Ele afirma que não consegue e nunca vai conseguir esquecer Hugo. Lembra que sua passagem com ele nesses 25 anos foi a mais bela que existiu. Mas ao resgatar os últimos dias com o jovem ainda vivo, seu coração aperta e as lágrimas correm quando desabafa.
— Sempre me coloco tentando fazer as pessoas pensarem no que aconteceu com o meu filho. Isso me ajuda a resistir. É preciso ter empatia. Se isso aconteceu com o meu filho é porque tinha um propósito. No caso, o de ajudar. A última coisa que eu pude dar para ele como pai foi um tchau — diz, enquanto chora.
— Eu gritei para ele ver na porta da sala vermelha da UPA. Foi a última vez que o vi vivo. Horas depois, ele me mandou a última mensagem no celular: “Pai, desculpa. Eu acho que não vou conseguir”. Enviei áudios mandando força. Graças a Deus, ele conseguiu ouvir. Sempre mantive a esperança. Não imaginei, em nenhum momento, que ele iria morrer.

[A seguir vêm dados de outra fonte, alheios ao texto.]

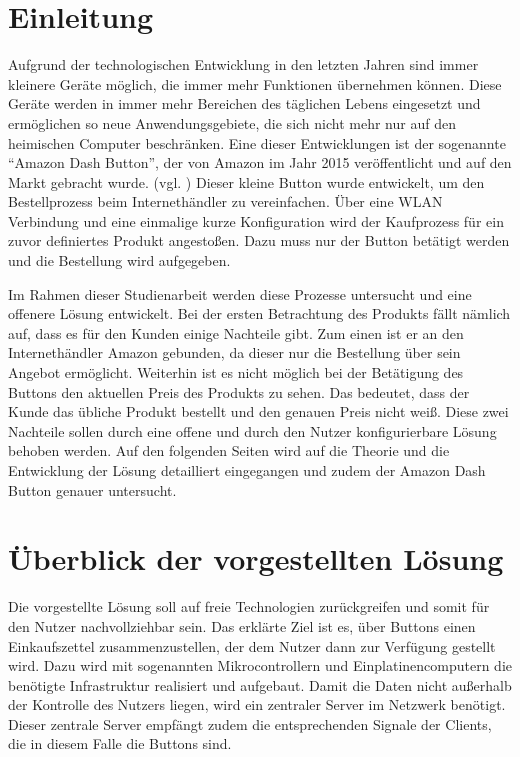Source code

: \documentclass[ngerman]{scrartcl} %
\begin{document}
\tableofcontents
\newpage
 
\section{Einleitung}        
\label{sec:Einleitung-1}       
Aufgrund der technologischen Entwicklung in den letzten Jahren sind immer kleinere Geräte möglich, die immer mehr Funktionen übernehmen können. Diese Geräte werden in immer mehr Bereichen des täglichen Lebens eingesetzt und ermöglichen so neue Anwendungsgebiete, die sich nicht mehr nur auf den heimischen Computer beschränken. Eine dieser Entwicklungen ist der sogenannte ``Amazon Dash Button'', der von Amazon im Jahr 2015 veröffentlicht und auf den Markt gebracht wurde. (vgl. \cite{Amazon.})
Dieser kleine Button wurde entwickelt, um den Bestellprozess beim Internethändler zu vereinfachen. Über eine WLAN Verbindung und eine einmalige kurze Konfiguration wird der Kaufprozess für ein zuvor definiertes Produkt angestoßen. Dazu muss nur der Button betätigt werden und die Bestellung wird aufgegeben. 

Im Rahmen dieser Studienarbeit werden diese Prozesse untersucht und eine offenere Lösung entwickelt. Bei der ersten Betrachtung des Produkts fällt nämlich auf, dass es für den Kunden einige Nachteile gibt. Zum einen ist er an den Internethändler Amazon gebunden, da dieser nur die Bestellung über sein Angebot ermöglicht. Weiterhin ist es nicht möglich bei der Betätigung des Buttons den aktuellen Preis des Produkts zu sehen. Das bedeutet, dass der Kunde das übliche Produkt bestellt und den genauen Preis nicht weiß. Diese zwei Nachteile sollen durch eine offene und durch den Nutzer konfigurierbare Lösung behoben werden. Auf den folgenden Seiten wird auf die Theorie und die Entwicklung der Lösung detailliert eingegangen und zudem der Amazon Dash Button genauer untersucht.

\newpage
\section{Überblick der vorgestellten Lösung}
\label{sec:Überblick der vorgestellten Lösung-1}
Die vorgestellte Lösung soll auf freie Technologien zurückgreifen und somit für den Nutzer nachvollziehbar sein. Das erklärte Ziel ist es, über Buttons einen Einkaufszettel zusammenzustellen, der dem Nutzer dann zur Verfügung gestellt wird. Dazu wird mit sogenannten Mikrocontrollern und Einplatinencomputern die benötigte Infrastruktur realisiert und aufgebaut. Damit die Daten nicht außerhalb der Kontrolle des Nutzers liegen, wird ein zentraler Server im Netzwerk benötigt. Dieser zentrale Server empfängt zudem die entsprechenden Signale der Clients, die in diesem Falle die Buttons sind. 
\end{document}
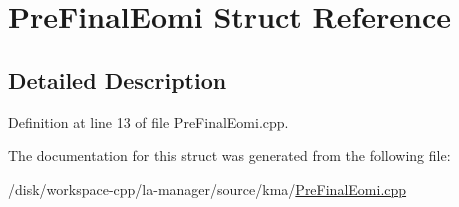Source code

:\hypertarget{structPreFinalEomi}{
\section{PreFinalEomi Struct Reference}
\label{structPreFinalEomi}
}


\subsection{Detailed Description}


Definition at line 13 of file PreFinalEomi.cpp.

The documentation for this struct was generated from the following file:\begin{CompactItemize}
\item 
/disk/workspace-cpp/la-manager/source/kma/\hyperlink{PreFinalEomi_8cpp}{PreFinalEomi.cpp}\end{CompactItemize}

Perda de um primo e irmã internada
Hugo começou a sentir os primeiros sintomas no dia 3 de abril, mas só foi internado em 8 de abril na Unidade de Pronto-Atendimento (UPA) de Copacabana, de onde acabou sendo transferido para o Hospital municipal Ronaldo Gazzolla, em Acari, unidade de referência no tratamento da Covid-19. Após uma piora no estado de saúde, o jovem faleceu dez dias depois, no dia 18 de abril.
Além da dor da perda do filho, o taxista também perdeu um primo, que era enfermeiro, para Covid-19. Sua irmã está internada há uma semana no Hemorio, no Centro, lutando para sobreviver. Seu quadro é estável grave. Além deles, o próprio taxista, sua atual mulher, os sogros, o cunhado e a mãe de Hugo também tiveram a doença, mas se recuperaram. Hoje, seu Marcio Antônio está vacinado, por ser de uma comunidade quilombola.
— É uma saga difícil. Nem todos têm estrutura para aguentar. Quando fui reconhecer o corpo, eu rezei. Não consegui nem olhar direito. No meio do corredor, voltei e fui me despedir. Aquilo ali é doloroso. Você não pode dar um abraço, um beijo e nem vestir a pessoa. É um martírio até mesmo para enterrar, com uma fila de quatro horas de esperar e só oito pessoas. É um dor que as pessoas precisam entender e ter mais empatia — clama.
Sua história ganhou repercussão internacional em junho de 2020, quase dois meses após a morte de Hugo. O taxista se deparou com uma cena que o revoltou. Um homem derrubou, aos berros, as cruzes inseridas na areia da Praia de Copacabana pela ONG Rio de Paz, que simbolizavam as covas rasas. Era um protesto pelas mortes de centenas de pessoas pela Covid-19. Mesmo no luto e ferido pela perda do filho, ele foi até a orla e recolocou cada uma das placas arrancadas.
— Quando vi ele começar a derrubar, eu não acreditei. A minha intenção era só colocar de volta, mas ele queria me ofender. Em nenhum momento, o impedi de tirar. Não estava com raiva, estava indignado. Q quantas vezes ele tirasse as cruzes, eu colocaria de volta. Eu só queria respeito pelo meu filho e por aquelas vidas. Meu ato foi de amor — relembra.